Response to reviewers

Dear Dr. Kumsa and esteemed reviewers

We sincerely thank you for reviewing our manuscript titled Deficiencies in communication between clinical microbiological laboratories and physicians may impair the diagnosis of Lyme borreliosis: a study of the use and application of serology in three neighbouring counties in Sweden. We greatly appreciate your feedback. Below, we provide responses to comments. All revisions are highlighted in the updated manuscript.

Journal requirements

1.Please ensure that your manuscript meets PLOS ONE's style requirements, including those for file naming. The PLOS ONE style templates can be found at

https://journals.plos.org/plosone/s/file?id=wjVg/PLOSOne_formatting_sample_main_body.pdf and

https://journals.plos.org/plosone/s/file?id=ba62/PLOSOne_formatting_sample_title_authors_affiliations.pdf

Answer: The manuscript has been adapted to PLOS ONE’S style requirements.

2. “Thank you for stating the following in the Competing Interests section

I have read the journal's policy and the authors of this manuscript have the following competing interests: I.T reports previous participation in an advisory board, personal fees and an ongoing collaboration without personal compensation with Pfizer Inc. outside the submitted work.

A.H and M.J reports an ongoing research collaborative agreement without personal compensation with Pfizer Inc. outside the submitted work.”

Please confirm that this does not alter your adherence to all PLOS ONE policies on sharing data and materials, by including the following statement: "This does not alter our adherence to PLOS ONE policies on sharing data and materials.” (as detailed online in our guide for authors http://journals.plos.org/plosone/s/competing-interests). If there are restrictions on sharing of data and/or materials, please state these. Please note that we cannot proceed with consideration of your article until this information has been declared.

Please include your updated Competing Interests statement in your cover letter; we will change the online submission form on your behalf”.

Answer: We accept to update the competing interest section to: I.T reports previous participation in an advisory board, personal fees and an ongoing collaboration without personal compensation with Pfizer Inc. outside the submitted work. A.H and M.J reports an ongoing research collaborative agreement without personal compensation with Pfizer Inc. outside the submitted work. This does not alter our adherence to PLOS ONE policies on sharing data and materials.

3. “We note you have included a table to which you do not refer in the text of your manuscript. Please ensure that you refer to Table 5 in your text; if accepted, production will need this reference to link the reader to the Table”.

Answer: The text has been supplemented according to the request.

4. “In the online submission form you indicate that your data is not available for proprietary reasons and have provided a contact point for accessing this data. Please note that your current contact point is a co-author on this manuscript. According to our Data Policy, the contact point must not be an author on the manuscript and must be an institutional contact, ideally not an individual. Please revise your data statement to a non-author institutional point of contact, such as a data access or ethics committee, and send this to us via return email. Please also include contact information for the third party organization, and please include the full citation of where the data can be found”.

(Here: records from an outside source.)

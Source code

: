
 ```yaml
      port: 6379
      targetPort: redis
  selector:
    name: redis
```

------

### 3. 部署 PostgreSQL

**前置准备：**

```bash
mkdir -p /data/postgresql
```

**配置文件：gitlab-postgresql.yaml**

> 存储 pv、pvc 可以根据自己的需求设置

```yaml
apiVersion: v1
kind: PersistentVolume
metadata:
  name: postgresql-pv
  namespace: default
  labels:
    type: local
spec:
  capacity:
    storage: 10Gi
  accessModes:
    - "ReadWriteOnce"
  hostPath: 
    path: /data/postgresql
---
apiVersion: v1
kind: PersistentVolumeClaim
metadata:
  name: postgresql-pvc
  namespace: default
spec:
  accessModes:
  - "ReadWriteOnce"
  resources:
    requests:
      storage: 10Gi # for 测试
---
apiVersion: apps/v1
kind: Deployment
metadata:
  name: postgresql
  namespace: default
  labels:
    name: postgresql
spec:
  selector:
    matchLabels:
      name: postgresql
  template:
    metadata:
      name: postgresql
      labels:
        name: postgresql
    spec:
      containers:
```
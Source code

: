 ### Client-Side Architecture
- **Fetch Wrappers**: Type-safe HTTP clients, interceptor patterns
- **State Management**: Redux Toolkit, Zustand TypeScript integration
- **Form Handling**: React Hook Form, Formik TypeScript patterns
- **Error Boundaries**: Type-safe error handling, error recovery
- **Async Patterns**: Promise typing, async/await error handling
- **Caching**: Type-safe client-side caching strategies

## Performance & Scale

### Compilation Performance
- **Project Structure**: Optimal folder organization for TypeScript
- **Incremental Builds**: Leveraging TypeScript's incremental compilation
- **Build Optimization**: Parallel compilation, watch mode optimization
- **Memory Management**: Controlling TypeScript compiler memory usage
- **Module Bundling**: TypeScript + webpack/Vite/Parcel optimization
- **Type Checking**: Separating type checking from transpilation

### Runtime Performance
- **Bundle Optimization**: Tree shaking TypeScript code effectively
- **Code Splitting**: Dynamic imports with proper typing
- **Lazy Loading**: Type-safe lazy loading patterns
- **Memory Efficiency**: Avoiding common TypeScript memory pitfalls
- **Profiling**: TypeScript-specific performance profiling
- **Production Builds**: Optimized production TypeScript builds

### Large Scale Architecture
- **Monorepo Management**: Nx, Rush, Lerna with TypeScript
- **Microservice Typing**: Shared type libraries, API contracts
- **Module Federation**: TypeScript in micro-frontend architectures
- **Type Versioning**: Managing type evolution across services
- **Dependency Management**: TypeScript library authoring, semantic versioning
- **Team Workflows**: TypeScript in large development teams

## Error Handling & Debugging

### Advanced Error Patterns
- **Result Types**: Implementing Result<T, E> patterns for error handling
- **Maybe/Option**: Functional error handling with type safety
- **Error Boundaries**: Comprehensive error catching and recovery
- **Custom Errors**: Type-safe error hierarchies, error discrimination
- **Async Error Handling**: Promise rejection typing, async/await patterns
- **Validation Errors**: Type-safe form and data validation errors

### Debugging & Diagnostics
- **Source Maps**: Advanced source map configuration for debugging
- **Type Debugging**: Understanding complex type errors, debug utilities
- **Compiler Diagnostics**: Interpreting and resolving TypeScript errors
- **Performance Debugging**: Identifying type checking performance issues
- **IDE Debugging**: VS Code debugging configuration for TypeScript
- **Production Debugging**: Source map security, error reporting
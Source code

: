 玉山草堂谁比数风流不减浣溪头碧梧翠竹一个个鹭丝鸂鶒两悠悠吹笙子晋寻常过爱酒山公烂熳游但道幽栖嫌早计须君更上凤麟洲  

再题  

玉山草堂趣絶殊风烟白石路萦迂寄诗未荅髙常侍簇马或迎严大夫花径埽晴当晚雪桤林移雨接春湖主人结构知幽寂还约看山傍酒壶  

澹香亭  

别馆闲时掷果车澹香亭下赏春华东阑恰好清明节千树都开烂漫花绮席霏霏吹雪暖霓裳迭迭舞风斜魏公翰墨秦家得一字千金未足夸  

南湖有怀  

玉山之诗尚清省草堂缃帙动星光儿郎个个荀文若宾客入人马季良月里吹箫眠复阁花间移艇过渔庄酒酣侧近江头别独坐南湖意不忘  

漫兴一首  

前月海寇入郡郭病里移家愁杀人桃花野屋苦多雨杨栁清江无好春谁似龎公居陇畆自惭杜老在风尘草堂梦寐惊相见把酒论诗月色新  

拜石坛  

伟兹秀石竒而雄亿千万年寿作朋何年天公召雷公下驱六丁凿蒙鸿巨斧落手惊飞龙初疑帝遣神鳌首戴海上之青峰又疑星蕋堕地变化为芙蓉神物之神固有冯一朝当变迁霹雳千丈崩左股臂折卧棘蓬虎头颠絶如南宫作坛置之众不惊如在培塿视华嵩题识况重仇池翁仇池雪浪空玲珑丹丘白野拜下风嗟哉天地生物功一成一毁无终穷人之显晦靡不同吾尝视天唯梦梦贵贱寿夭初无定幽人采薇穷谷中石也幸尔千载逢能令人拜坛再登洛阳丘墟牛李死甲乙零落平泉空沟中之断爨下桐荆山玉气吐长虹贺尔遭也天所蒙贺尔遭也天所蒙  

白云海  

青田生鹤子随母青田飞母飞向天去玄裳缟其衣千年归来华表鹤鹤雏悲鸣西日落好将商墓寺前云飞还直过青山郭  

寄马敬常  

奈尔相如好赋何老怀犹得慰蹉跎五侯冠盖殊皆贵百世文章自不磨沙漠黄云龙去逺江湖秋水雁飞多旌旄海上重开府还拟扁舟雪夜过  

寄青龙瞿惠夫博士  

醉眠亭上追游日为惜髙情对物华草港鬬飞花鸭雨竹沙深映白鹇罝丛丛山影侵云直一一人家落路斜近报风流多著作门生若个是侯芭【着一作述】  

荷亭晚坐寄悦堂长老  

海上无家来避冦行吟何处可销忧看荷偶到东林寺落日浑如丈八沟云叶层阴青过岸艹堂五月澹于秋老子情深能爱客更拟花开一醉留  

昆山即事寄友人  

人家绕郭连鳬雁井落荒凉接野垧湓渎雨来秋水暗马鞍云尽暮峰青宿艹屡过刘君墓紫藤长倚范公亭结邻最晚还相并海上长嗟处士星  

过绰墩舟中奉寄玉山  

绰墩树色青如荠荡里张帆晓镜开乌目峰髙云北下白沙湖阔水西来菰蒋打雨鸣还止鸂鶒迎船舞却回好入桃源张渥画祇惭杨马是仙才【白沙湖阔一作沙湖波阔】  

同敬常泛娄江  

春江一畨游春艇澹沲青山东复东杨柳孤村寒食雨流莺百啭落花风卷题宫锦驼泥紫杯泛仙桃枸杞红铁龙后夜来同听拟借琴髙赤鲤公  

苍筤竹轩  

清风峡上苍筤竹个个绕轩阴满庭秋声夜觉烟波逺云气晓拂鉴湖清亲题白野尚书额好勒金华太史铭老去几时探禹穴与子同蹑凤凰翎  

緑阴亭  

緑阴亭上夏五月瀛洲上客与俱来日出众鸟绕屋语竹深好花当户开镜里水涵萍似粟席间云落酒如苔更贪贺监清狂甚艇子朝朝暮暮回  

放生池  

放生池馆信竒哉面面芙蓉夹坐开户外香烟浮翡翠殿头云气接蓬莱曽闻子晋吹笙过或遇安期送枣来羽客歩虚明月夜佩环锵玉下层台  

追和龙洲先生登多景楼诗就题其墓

Answer: The text has been amended. “There are restrictions in place that prevent public sharing of original and raw data according to the regional ethical permissions for the study. Data contain potentially identifying and sensitive patient information and public sharing is not allowed, please contact Linköping University at registrator@liu.se regarding access to the data”.

Reviewer #1

“While the topic of the article is interesting, the study faces limitations due to the constraints in the techniques employed and the study is conducted at a basic and preliminary level. These limitations may affect the reliability and clinical applicability of the findings. To enhance the potential for publication, it is essential for the authors to address these methodological shortcomings and consider incorporating more robust and validated techniques in their research. This would not only strengthen their conclusions but also increase the overall impact of their work in the field. Therefore, it seems that it is not appropriate for publication”.

Answer: We are well aware that this study has limitations, such as a limited number of included patients and categorizations of assessment that are difficult to validate. However, this study has the character of a pilot study. To our knowledge, a study that examines the actual use and correlation between laboratory results and physicians assessments has never been made regarding Lyme borreliosis and therefore it is a challenge to decide which robust and validated techniques that are more suitable to this study.

Our results indicate that the use of LB serology is irrational, and that interventions would be of benefit. Our regions are probably not unique, and therefore we consider it valuable to encourage further studies in other regions and countries to increase the possibilities for a more rational diagnosis of LB by publishing the results.

Reviewer #2

“The work is interesting and done in a careful way. There are some changes or clarifications to be made:

Borrelia burgdorferi sensu lato abbreviate: Bbsl”

Answer: The text has been amended according to reviewers request.

“In the introduction it is written: The causative agent of LB is transmitted to humans by Ixodes ricinus ticks. This should be corrected to: "Ixodes spp: in Europe Ixodes ricinus, in Asia I. persulcatus, in North America I. scapularis and I. pacificus, in North Africa I. inopinatus".

Answer: The text has been amended according to reviewers request.

“The most common clinical manifestation of LB is erythema migrans (EM), a clinical diagnosis. Replace with "The most common clinical manifestation of LB is erythema migrans (EM), which is present in 75% of cases and allows a clinical diagnosis”.

Answer: The text has been amended according to reviewers request.

“In the sentence: Except for EM, an early localized manifestation of LB, add "characterized by a circular erythema around the tick bite, which does not appear immediately (chemical reaction), but after an incubation period of 4-30 days and enlarges with a greater diameter of 5 cm. In this early localized phase (stage I) antibodies are often still negative."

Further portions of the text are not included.